What is being asked:
Copy out the entries below exactly as they stand, but only from the line containing "3、使我通过默默无闻的努力工" through the line containing "这些职业允许ISFJ型的人在".
********************
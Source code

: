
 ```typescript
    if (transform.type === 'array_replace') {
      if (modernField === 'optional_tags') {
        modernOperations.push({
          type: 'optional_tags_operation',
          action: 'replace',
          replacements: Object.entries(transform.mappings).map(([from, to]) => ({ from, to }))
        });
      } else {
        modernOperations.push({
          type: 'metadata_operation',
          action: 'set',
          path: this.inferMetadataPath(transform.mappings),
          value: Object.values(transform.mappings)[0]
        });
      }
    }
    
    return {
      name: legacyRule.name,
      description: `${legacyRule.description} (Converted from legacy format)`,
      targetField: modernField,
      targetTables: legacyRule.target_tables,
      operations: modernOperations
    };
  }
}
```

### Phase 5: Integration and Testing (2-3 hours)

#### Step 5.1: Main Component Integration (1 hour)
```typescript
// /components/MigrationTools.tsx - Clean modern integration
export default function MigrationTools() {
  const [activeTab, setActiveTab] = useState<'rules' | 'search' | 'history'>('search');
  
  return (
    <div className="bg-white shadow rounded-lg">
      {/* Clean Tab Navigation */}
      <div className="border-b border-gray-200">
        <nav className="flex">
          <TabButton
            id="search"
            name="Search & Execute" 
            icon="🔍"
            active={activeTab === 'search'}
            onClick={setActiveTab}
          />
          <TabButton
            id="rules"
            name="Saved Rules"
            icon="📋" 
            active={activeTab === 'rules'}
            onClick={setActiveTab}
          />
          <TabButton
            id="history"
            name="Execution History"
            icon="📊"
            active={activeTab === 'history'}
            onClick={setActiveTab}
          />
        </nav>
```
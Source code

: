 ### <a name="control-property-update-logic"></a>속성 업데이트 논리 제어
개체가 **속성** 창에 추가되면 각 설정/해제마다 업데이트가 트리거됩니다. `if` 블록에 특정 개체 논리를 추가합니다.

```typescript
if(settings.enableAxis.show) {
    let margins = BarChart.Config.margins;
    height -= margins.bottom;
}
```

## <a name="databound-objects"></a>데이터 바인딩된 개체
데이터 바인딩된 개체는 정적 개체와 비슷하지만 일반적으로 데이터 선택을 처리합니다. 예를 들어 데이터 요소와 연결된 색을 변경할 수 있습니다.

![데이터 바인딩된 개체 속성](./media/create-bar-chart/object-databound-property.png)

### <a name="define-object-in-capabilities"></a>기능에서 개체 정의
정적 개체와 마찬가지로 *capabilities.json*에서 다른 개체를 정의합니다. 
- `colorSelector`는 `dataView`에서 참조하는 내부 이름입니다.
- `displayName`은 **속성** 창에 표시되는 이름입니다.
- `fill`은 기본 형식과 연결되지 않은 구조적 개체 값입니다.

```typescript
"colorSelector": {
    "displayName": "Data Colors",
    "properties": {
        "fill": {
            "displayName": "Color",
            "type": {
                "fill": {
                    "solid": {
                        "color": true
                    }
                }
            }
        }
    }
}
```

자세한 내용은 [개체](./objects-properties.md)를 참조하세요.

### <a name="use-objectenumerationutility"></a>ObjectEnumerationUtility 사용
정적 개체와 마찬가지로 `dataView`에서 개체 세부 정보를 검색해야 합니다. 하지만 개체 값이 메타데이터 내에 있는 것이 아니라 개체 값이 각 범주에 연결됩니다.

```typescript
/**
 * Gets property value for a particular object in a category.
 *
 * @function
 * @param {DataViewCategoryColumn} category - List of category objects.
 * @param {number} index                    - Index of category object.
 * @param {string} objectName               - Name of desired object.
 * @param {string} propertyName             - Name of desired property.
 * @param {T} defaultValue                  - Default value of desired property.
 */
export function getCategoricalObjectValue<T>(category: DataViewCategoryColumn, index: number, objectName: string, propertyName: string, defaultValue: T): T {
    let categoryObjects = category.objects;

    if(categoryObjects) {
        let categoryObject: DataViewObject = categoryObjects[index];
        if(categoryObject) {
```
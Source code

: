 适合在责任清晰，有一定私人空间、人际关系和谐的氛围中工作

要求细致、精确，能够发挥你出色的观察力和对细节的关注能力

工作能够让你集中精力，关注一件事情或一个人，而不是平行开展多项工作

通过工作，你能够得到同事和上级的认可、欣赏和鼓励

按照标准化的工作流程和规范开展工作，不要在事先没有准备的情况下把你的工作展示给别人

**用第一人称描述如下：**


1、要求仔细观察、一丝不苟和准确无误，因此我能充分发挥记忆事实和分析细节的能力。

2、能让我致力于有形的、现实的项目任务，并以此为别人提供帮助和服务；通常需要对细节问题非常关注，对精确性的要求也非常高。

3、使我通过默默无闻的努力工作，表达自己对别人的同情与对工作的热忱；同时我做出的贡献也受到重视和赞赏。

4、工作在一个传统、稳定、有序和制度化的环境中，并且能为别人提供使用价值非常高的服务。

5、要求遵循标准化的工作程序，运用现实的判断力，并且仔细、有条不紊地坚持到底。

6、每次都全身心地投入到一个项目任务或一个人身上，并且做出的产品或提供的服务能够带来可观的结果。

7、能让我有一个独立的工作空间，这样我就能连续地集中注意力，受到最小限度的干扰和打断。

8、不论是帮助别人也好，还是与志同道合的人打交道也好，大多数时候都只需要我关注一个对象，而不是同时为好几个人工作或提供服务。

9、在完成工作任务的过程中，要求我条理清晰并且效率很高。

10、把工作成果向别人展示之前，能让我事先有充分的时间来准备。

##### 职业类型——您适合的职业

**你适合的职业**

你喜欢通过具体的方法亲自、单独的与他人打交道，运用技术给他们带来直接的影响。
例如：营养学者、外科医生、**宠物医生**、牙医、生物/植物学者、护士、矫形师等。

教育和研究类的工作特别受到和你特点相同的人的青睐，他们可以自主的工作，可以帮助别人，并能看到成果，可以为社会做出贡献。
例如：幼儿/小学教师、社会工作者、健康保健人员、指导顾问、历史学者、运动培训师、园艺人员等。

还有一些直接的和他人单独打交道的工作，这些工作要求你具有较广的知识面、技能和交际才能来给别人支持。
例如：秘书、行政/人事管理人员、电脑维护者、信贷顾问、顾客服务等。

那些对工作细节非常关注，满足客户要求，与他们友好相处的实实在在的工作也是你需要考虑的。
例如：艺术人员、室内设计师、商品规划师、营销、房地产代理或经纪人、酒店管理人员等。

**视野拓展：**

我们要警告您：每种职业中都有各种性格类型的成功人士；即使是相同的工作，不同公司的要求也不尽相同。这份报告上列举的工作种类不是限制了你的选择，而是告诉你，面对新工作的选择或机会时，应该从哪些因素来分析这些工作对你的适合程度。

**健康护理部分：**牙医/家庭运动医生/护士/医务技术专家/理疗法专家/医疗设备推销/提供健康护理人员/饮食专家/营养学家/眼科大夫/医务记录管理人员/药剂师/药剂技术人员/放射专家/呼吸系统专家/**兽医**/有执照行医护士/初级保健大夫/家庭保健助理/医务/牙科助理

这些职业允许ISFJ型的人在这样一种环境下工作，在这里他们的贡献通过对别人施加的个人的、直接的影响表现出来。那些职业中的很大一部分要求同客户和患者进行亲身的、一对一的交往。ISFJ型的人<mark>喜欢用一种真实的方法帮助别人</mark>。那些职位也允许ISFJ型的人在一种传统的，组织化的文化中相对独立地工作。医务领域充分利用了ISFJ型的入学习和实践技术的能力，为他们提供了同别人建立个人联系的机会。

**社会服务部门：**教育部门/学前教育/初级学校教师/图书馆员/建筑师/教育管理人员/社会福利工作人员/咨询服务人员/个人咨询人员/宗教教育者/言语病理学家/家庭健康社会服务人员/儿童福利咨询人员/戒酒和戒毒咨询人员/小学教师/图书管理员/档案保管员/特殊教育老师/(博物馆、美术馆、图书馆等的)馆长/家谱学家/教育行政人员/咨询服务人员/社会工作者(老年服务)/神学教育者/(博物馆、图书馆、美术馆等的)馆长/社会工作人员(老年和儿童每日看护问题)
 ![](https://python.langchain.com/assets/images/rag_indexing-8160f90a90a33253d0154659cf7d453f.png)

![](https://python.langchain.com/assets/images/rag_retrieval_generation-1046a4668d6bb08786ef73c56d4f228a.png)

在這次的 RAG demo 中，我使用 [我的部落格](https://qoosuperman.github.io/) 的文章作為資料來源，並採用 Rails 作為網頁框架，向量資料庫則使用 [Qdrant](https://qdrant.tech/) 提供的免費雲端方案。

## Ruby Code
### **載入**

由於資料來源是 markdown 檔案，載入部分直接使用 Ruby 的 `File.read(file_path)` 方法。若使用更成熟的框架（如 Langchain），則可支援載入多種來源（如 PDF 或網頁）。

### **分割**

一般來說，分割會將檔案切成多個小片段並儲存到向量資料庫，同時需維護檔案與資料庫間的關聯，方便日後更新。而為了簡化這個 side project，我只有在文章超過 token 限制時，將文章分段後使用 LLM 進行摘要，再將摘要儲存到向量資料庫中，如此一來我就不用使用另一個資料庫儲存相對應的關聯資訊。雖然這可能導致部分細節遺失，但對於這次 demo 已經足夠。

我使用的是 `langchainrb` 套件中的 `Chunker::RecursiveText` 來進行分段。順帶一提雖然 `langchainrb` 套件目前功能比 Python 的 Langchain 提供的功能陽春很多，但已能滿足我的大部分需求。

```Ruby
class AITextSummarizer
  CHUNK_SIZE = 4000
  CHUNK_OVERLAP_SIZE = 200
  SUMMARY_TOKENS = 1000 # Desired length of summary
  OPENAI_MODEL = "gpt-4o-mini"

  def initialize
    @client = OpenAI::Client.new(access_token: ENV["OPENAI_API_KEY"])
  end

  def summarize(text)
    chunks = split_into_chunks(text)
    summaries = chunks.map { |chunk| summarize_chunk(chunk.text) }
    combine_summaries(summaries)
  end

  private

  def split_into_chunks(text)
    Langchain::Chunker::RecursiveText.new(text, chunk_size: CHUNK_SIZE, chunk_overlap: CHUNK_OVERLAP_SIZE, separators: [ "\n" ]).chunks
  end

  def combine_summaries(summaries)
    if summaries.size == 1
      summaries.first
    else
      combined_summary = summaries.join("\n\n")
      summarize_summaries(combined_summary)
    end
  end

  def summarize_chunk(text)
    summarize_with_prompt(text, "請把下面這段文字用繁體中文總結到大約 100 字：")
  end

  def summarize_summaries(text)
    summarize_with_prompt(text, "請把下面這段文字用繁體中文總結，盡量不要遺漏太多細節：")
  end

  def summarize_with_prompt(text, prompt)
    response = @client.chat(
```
********************
Your solution:
3、使我通过默默无闻的努力工作，表达自己对别人的同情与对工作的热忱；同时我做出的贡献也受到重视和赞赏。

4、工作在一个传统、稳定、有序和制度化的环境中，并且能为别人提供使用价值非常高的服务。

5、要求遵循标准化的工作程序，运用现实的判断力，并且仔细、有条不紊地坚持到底。

6、每次都全身心地投入到一个项目任务或一个人身上，并且做出的产品或提供的服务能够带来可观的结果。

7、能让我有一个独立的工作空间，这样我就能连续地集中注意力，受到最小限度的干扰和打断。

8、不论是帮助别人也好，还是与志同道合的人打交道也好，大多数时候都只需要我关注一个对象，而不是同时为好几个人工作或提供服务。

9、在完成工作任务的过程中，要求我条理清晰并且效率很高。

10、把工作成果向别人展示之前，能让我事先有充分的时间来准备。

##### 职业类型——您适合的职业

**你适合的职业**

你喜欢通过具体的方法亲自、单独的与他人打交道，运用技术给他们带来直接的影响。
例如：营养学者、外科医生、**宠物医生**、牙医、生物/植物学者、护士、矫形师等。

教育和研究类的工作特别受到和你特点相同的人的青睐，他们可以自主的工作，可以帮助别人，并能看到成果，可以为社会做出贡献。
例如：幼儿/小学教师、社会工作者、健康保健人员、指导顾问、历史学者、运动培训师、园艺人员等。

还有一些直接的和他人单独打交道的工作，这些工作要求你具有较广的知识面、技能和交际才能来给别人支持。
例如：秘书、行政/人事管理人员、电脑维护者、信贷顾问、顾客服务等。

那些对工作细节非常关注，满足客户要求，与他们友好相处的实实在在的工作也是你需要考虑的。
例如：艺术人员、室内设计师、商品规划师、营销、房地产代理或经纪人、酒店管理人员等。

**视野拓展：**

我们要警告您：每种职业中都有各种性格类型的成功人士；即使是相同的工作，不同公司的要求也不尽相同。这份报告上列举的工作种类不是限制了你的选择，而是告诉你，面对新工作的选择或机会时，应该从哪些因素来分析这些工作对你的适合程度。

**健康护理部分：**牙医/家庭运动医生/护士/医务技术专家/理疗法专家/医疗设备推销/提供健康护理人员/饮食专家/营养学家/眼科大夫/医务记录管理人员/药剂师/药剂技术人员/放射专家/呼吸系统专家/**兽医**/有执照行医护士/初级保健大夫/家庭保健助理/医务/牙科助理

这些职业允许ISFJ型的人在这样一种环境下工作，在这里他们的贡献通过对别人施加的个人的、直接的影响表现出来。那些职业中的很大一部分要求同客户和患者进行亲身的、一对一的交往。ISFJ型的人<mark>喜欢用一种真实的方法帮助别人</mark>。那些职位也允许ISFJ型的人在一种传统的，组织化的文化中相对独立地工作。医务领域充分利用了ISFJ型的入学习和实践技术的能力，为他们提供了同别人建立个人联系的机会。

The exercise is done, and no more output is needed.